Hoje, voltamos mais de 6 mil anos no tempo para um plano cujo nome se perdeu na história.

Hoje conhecemos a Litomante.

Um talude de rocha ergueu-se da terra seca em torno do pequeno assentamento, que de outro modo estaria vulnerável em uma planície extensa. Ele tinha uma curva suave e ranhuras elegantes.

Nahiri, conhecida como a Litomante, analisou seu trabalho e franziu o cenho. Era algo bem-feito que, sob condições apropriadas, duraria séculos.

As condições não eram apropriadas.

Havia, talvez, ainda uma centena de refugiados. Amanhã eles levantariam acampamento novamente, sob risco de serem atropelados por estas… coisas, o que quer que sejam. Eram abominações vindas de pesadelos, e Nahiri nem se preocupava em odiá-las. Que diferença faria?

“Uma palavrinha, Nahiri?”

A voz seca e direta estava exatamente atrás dela – tão perto, que ela deveria ter ouvido o homem caminhar em sua direção e sentido a respiração dele em sua nuca. Mas ele caminhava como um gato e não respirava, e a ideia desses lábios perto demais da sua garganta causaram um calafrio. Vampiro.

Ela sabia que ele estava lá – afinal, ele caminhava sobre a rocha nua -, mas ele mesmo a tinha instruído a não permitir que alguém soubesse todos os seus truques. Nem mesmo seus amigos, e ela não tinha certeza de que ele era amigo.

Ela se virou para Sorin Markov – um vampiro, também planinauta, protetor do plano conhecido como Innistrad, e a coisa mais próxima de um amigo que ela tinha neste lugar tão longe do mundo do seu nascimento.

Eles eram uma dupla visualmente chamativa, e os refugiados – humanos de cabelos negros e bochechas rosadas – lhes davam bastante espaço. Seus cabelos eram tão brancos quanto os dela, mas sua pele era acinzentada, enquanto a dela era branca como alabastro. Eram seus olhos que lhe davam uma aparência marcante e inconfundível como estrangeiro: eram negros onde deveriam ser brancos, e suas íris tinham um tom vivo e desconcertante.

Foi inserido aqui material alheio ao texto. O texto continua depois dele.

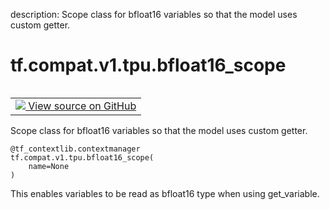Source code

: description: Scope class for bfloat16 variables so that the model uses custom getter.

<div itemscope itemtype="http://developers.google.com/ReferenceObject">
<meta itemprop="name" content="tf.compat.v1.tpu.bfloat16_scope" />
<meta itemprop="path" content="Stable" />
</div>

# tf.compat.v1.tpu.bfloat16_scope

<!-- Insert buttons and diff -->

<table class="tfo-notebook-buttons tfo-api nocontent" align="left">
<td>
  <a target="_blank" href="https://github.com/tensorflow/tensorflow/blob/r2.3/tensorflow/python/tpu/bfloat16.py#L71-L82">
    <img src="https://www.tensorflow.org/images/GitHub-Mark-32px.png" />
    View source on GitHub
  </a>
</td>
</table>



Scope class for bfloat16 variables so that the model uses custom getter.

<pre class="devsite-click-to-copy prettyprint lang-py tfo-signature-link">
<code>@tf_contextlib.contextmanager</code>
<code>tf.compat.v1.tpu.bfloat16_scope(
    name=None
)
</code></pre>



<!-- Placeholder for "Used in" -->

This enables variables to be read as bfloat16 type when using get_variable.
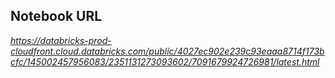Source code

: ## Notebook URL 

*https://databricks-prod-cloudfront.cloud.databricks.com/public/4027ec902e239c93eaaa8714f173bcfc/145002457956083/2351131273093602/7091679924726981/latest.html*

Sorin Markov | Arte de Michael Komarck

Eles passavam lentamente entre as fogueiras de refugiados que cozinhavam, até chegar na beirada do assentamento onde a muralha de Nahiri se encaixa em um afloramento rochoso mais baixo. De pé no topo, eles olharam para além da muralha. O sol se punha entre as colinas à frente, e as formas horrendas no vale caíam em sombras. Ainda bem.

“Você fez o assentamento por eles,” disse Sorin. “Mais uma vez. Creio que seja a hora de deixarmos que eles façam seus próprios esforços.”

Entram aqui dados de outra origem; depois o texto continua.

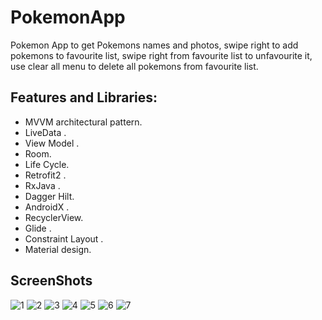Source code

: # PokemonApp
Pokemon App to get Pokemons names and photos, swipe right to add pokemons to favourite list, swipe right from favourite list to unfavourite it,
use clear all menu to delete all pokemons from favourite list.

## Features and Libraries:
 
   - MVVM architectural pattern.<br/>
   - LiveData .<br/>
   - View Model .<br/>
   - Room.<br/>
   - Life Cycle.<br/>
   - Retrofit2 .<br/>
   - RxJava .<br/>
   - Dagger Hilt. <br/>
   - AndroidX .<br/>
   - RecyclerView. <br/>
   - Glide .<br/>
   - Constraint Layout .<br/>
   - Material design.<br/>
   
## ScreenShots<br/>

![1](https://user-images.githubusercontent.com/11637355/102393376-f58fd380-3fe0-11eb-90a4-7ab97d0fae2f.png)
![2](https://user-images.githubusercontent.com/11637355/102393388-f9235a80-3fe0-11eb-819a-7cc61056d734.png)
![3](https://user-images.githubusercontent.com/11637355/102393447-093b3a00-3fe1-11eb-86cc-e53268042285.png)
![4](https://user-images.githubusercontent.com/11637355/102393683-60d9a580-3fe1-11eb-88a0-dbc0d1c80536.png)
![5](https://user-images.githubusercontent.com/11637355/102393812-89fa3600-3fe1-11eb-9622-26f9b91d0c2f.png)
![6](https://user-images.githubusercontent.com/11637355/102393983-c2017900-3fe1-11eb-802a-a02fdd01ad66.png)
![7](https://user-images.githubusercontent.com/11637355/102394025-d5144900-3fe1-11eb-92e7-0422936e65e8.png)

“Não,” disse Nahiri. “Estamos aqui para salvá-los.”

“Você está aqui para salvá-los,” disse Sorin. “Eu estou aqui para impedir que essas criaturas se espalhem deste mundo para outros – para o meu, ou para o seu.”

Vale adentro, formas sombrias se contorciam. Os sons da vida no assentamento foram diminuindo.

“Não consigo ficar assistindo ao sofrimento deles,” ela disse.

“Então, dê as costas,” disse Sorin, “e veja o grande plano das coisas.”

Nahiri olhou mais uma vez para o assentamento. Alguns dos refugiados observavam os dois planinautas.

“E o plano maior seria o quê?” ela perguntou em voz miúda. “Nós estamos vencendo?”

Sorin olhava fixamente para a escuridão que ondulava, imóvel como uma estátua.

“Não,” ele respondeu.

Suas feições angulosas estavam ocultas por sombras. Seria aquilo culpa por seus fracassos? Ou desprezo por suas fraquezas? Ela realmente queria saber?

“Nós podemos lugar,” ele disse. “Juntos, talvez consigamos mudar a maré a nosso favor. Mas nesse meio-tempo, nós não conseguiríamos manter o povo a salvo.”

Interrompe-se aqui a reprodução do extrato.